The Scout, hidden in the thatch of a tavern roof, listened to the talk below. The story was a masterpiece of lies. The Battle of the Sunken Keep was now a glorious victory. King Theron, then the brave Prince, had fought his way through the Horde of the Shrieking Maw after his loyal protector, the Tile Wizard Kaelen, had heroically sacrificed himself in a "Grand Dissolution," a blast of pure magic that had vaporized the enemy and given the Prince the opening he needed to strike down the Horde's chieftain and break their spirit. Kaelen, the noble martyr. Theron, the glorious hero-king. The truth curdled inside Kaelen's hollow chest. His sacrifice had not been a sacrifice. It had been a murder, repackaged as a song.
His legacy was a lie used to bolster the throne of his murderer. Through another Scout, hidden in the royal gardens, he saw Theron himself. The boy was gone, replaced by a man in his prime, handsome, bearded, radiating a confident authority. He walked with a slight, barely perceptible limp—a permanent reminder, Kaelen knew, of his "stumble" in the Keep. He saw Theron laugh, clap a courtier on the back, kiss the hand of his queen, a beautiful woman with kind eyes. He saw the adoration in the eyes of his subjects. And Kaelen understood the true depth of his revenge. It could not be a simple assassination. To kill the King would only make him a martyr, another noble figure in the kingdom's glorious history. No. He had to unmake him.

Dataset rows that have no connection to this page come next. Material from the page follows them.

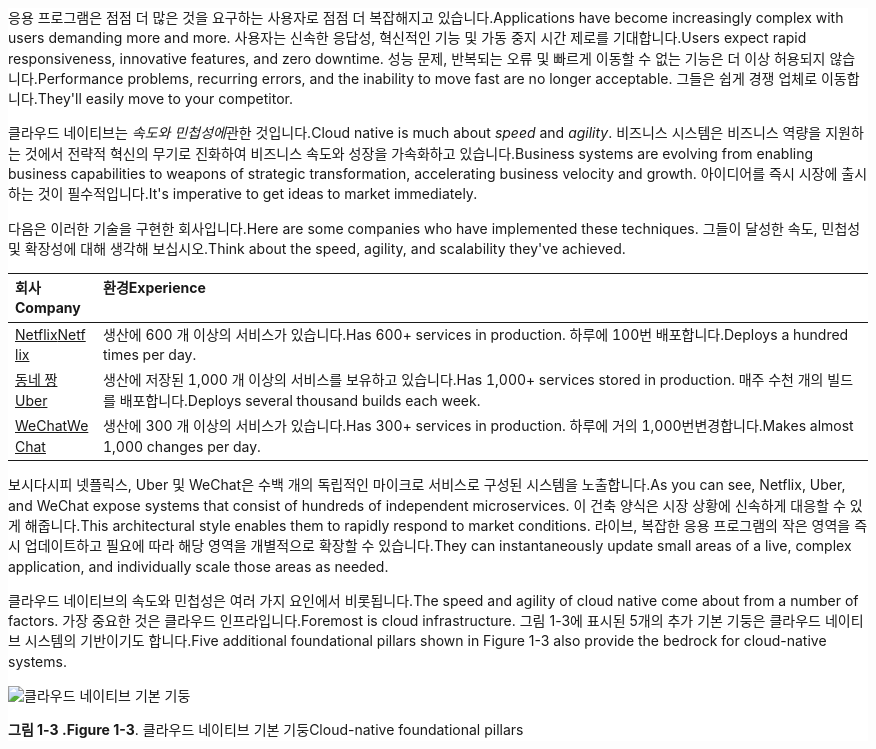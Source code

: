 <span data-ttu-id="ba7f0-112">응용 프로그램은 점점 더 많은 것을 요구하는 사용자로 점점 더 복잡해지고 있습니다.</span><span class="sxs-lookup"><span data-stu-id="ba7f0-112">Applications have become increasingly complex with users demanding more and more.</span></span> <span data-ttu-id="ba7f0-113">사용자는 신속한 응답성, 혁신적인 기능 및 가동 중지 시간 제로를 기대합니다.</span><span class="sxs-lookup"><span data-stu-id="ba7f0-113">Users expect rapid responsiveness, innovative features, and zero downtime.</span></span> <span data-ttu-id="ba7f0-114">성능 문제, 반복되는 오류 및 빠르게 이동할 수 없는 기능은 더 이상 허용되지 않습니다.</span><span class="sxs-lookup"><span data-stu-id="ba7f0-114">Performance problems, recurring errors, and the inability to move fast are no longer acceptable.</span></span> <span data-ttu-id="ba7f0-115">그들은 쉽게 경쟁 업체로 이동합니다.</span><span class="sxs-lookup"><span data-stu-id="ba7f0-115">They'll easily move to your competitor.</span></span>

<span data-ttu-id="ba7f0-116">클라우드 네이티브는 *속도와* *민첩성에*관한 것입니다.</span><span class="sxs-lookup"><span data-stu-id="ba7f0-116">Cloud native is much about *speed* and *agility*.</span></span> <span data-ttu-id="ba7f0-117">비즈니스 시스템은 비즈니스 역량을 지원하는 것에서 전략적 혁신의 무기로 진화하여 비즈니스 속도와 성장을 가속화하고 있습니다.</span><span class="sxs-lookup"><span data-stu-id="ba7f0-117">Business systems are evolving from enabling business capabilities to weapons of strategic transformation, accelerating business velocity and growth.</span></span> <span data-ttu-id="ba7f0-118">아이디어를 즉시 시장에 출시하는 것이 필수적입니다.</span><span class="sxs-lookup"><span data-stu-id="ba7f0-118">It's imperative to get ideas to market immediately.</span></span>

<span data-ttu-id="ba7f0-119">다음은 이러한 기술을 구현한 회사입니다.</span><span class="sxs-lookup"><span data-stu-id="ba7f0-119">Here are some companies who have implemented these techniques.</span></span> <span data-ttu-id="ba7f0-120">그들이 달성한 속도, 민첩성 및 확장성에 대해 생각해 보십시오.</span><span class="sxs-lookup"><span data-stu-id="ba7f0-120">Think about the speed, agility, and scalability they've achieved.</span></span>

| <span data-ttu-id="ba7f0-121">회사</span><span class="sxs-lookup"><span data-stu-id="ba7f0-121">Company</span></span> | <span data-ttu-id="ba7f0-122">환경</span><span class="sxs-lookup"><span data-stu-id="ba7f0-122">Experience</span></span> |
| :-------- | :-------- |
| [<span data-ttu-id="ba7f0-123">Netflix</span><span class="sxs-lookup"><span data-stu-id="ba7f0-123">Netflix</span></span>](https://www.infoq.com/news/2013/06/netflix/) | <span data-ttu-id="ba7f0-124">생산에 600 개 이상의 서비스가 있습니다.</span><span class="sxs-lookup"><span data-stu-id="ba7f0-124">Has 600+ services in production.</span></span> <span data-ttu-id="ba7f0-125">하루에 100번 배포합니다.</span><span class="sxs-lookup"><span data-stu-id="ba7f0-125">Deploys a hundred times per day.</span></span> |
| [<span data-ttu-id="ba7f0-126">동네 짱</span><span class="sxs-lookup"><span data-stu-id="ba7f0-126">Uber</span></span>](https://eng.uber.com/micro-deploy/) | <span data-ttu-id="ba7f0-127">생산에 저장된 1,000 개 이상의 서비스를 보유하고 있습니다.</span><span class="sxs-lookup"><span data-stu-id="ba7f0-127">Has 1,000+ services stored in production.</span></span> <span data-ttu-id="ba7f0-128">매주 수천 개의 빌드를 배포합니다.</span><span class="sxs-lookup"><span data-stu-id="ba7f0-128">Deploys several thousand builds each week.</span></span> |
| [<span data-ttu-id="ba7f0-129">WeChat</span><span class="sxs-lookup"><span data-stu-id="ba7f0-129">WeChat</span></span>](https://www.cs.columbia.edu/~ruigu/papers/socc18-final100.pdf) | <span data-ttu-id="ba7f0-130">생산에 300 개 이상의 서비스가 있습니다.</span><span class="sxs-lookup"><span data-stu-id="ba7f0-130">Has 300+ services in production.</span></span> <span data-ttu-id="ba7f0-131">하루에 거의 1,000번변경합니다.</span><span class="sxs-lookup"><span data-stu-id="ba7f0-131">Makes almost 1,000 changes per day.</span></span> |

<span data-ttu-id="ba7f0-132">보시다시피 넷플릭스, Uber 및 WeChat은 수백 개의 독립적인 마이크로 서비스로 구성된 시스템을 노출합니다.</span><span class="sxs-lookup"><span data-stu-id="ba7f0-132">As you can see, Netflix, Uber, and WeChat expose systems that consist of hundreds of independent microservices.</span></span> <span data-ttu-id="ba7f0-133">이 건축 양식은 시장 상황에 신속하게 대응할 수 있게 해줍니다.</span><span class="sxs-lookup"><span data-stu-id="ba7f0-133">This architectural style enables them to rapidly respond to market conditions.</span></span> <span data-ttu-id="ba7f0-134">라이브, 복잡한 응용 프로그램의 작은 영역을 즉시 업데이트하고 필요에 따라 해당 영역을 개별적으로 확장할 수 있습니다.</span><span class="sxs-lookup"><span data-stu-id="ba7f0-134">They can instantaneously update small areas of a live, complex application, and individually scale those areas as needed.</span></span>

<span data-ttu-id="ba7f0-135">클라우드 네이티브의 속도와 민첩성은 여러 가지 요인에서 비롯됩니다.</span><span class="sxs-lookup"><span data-stu-id="ba7f0-135">The speed and agility of cloud native come about from a number of factors.</span></span> <span data-ttu-id="ba7f0-136">가장 중요한 것은 클라우드 인프라입니다.</span><span class="sxs-lookup"><span data-stu-id="ba7f0-136">Foremost is cloud infrastructure.</span></span> <span data-ttu-id="ba7f0-137">그림 1-3에 표시된 5개의 추가 기본 기둥은 클라우드 네이티브 시스템의 기반이기도 합니다.</span><span class="sxs-lookup"><span data-stu-id="ba7f0-137">Five additional foundational pillars shown in Figure 1-3 also provide the bedrock for cloud-native systems.</span></span>

![클라우드 네이티브 기본 기둥](./media/cloud-native-foundational-pillars.png)

<span data-ttu-id="ba7f0-139">**그림 1-3 .**</span><span class="sxs-lookup"><span data-stu-id="ba7f0-139">**Figure 1-3**.</span></span> <span data-ttu-id="ba7f0-140">클라우드 네이티브 기본 기둥</span><span class="sxs-lookup"><span data-stu-id="ba7f0-140">Cloud-native foundational pillars</span></span>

He had to take the perfect, glittering lie of Theron's life and introduce a flaw.
He had to make the kingdom see the cowardice, the calculation, the betrayal that festered beneath the crown. He had to tessellate Theron's downfall, one shattered reputation, one broken alliance, one lost hope at a time. He needed to become a ghost, not just in body, but in effect. A rumor. A curse. A slow, creeping crack in the foundation of the Solar Throne. In the darkness of his observatory tomb, Kaelen the Tessellated Dead looked at the flint plates on his arms and began to plan his first, subtle move. The perfect pattern of revenge would not be built with a single, brutal blow, but with a thousand tiny, calculated pressures. He would begin with the mortar holding Theron's world together: the trust of his people. He would make them doubt.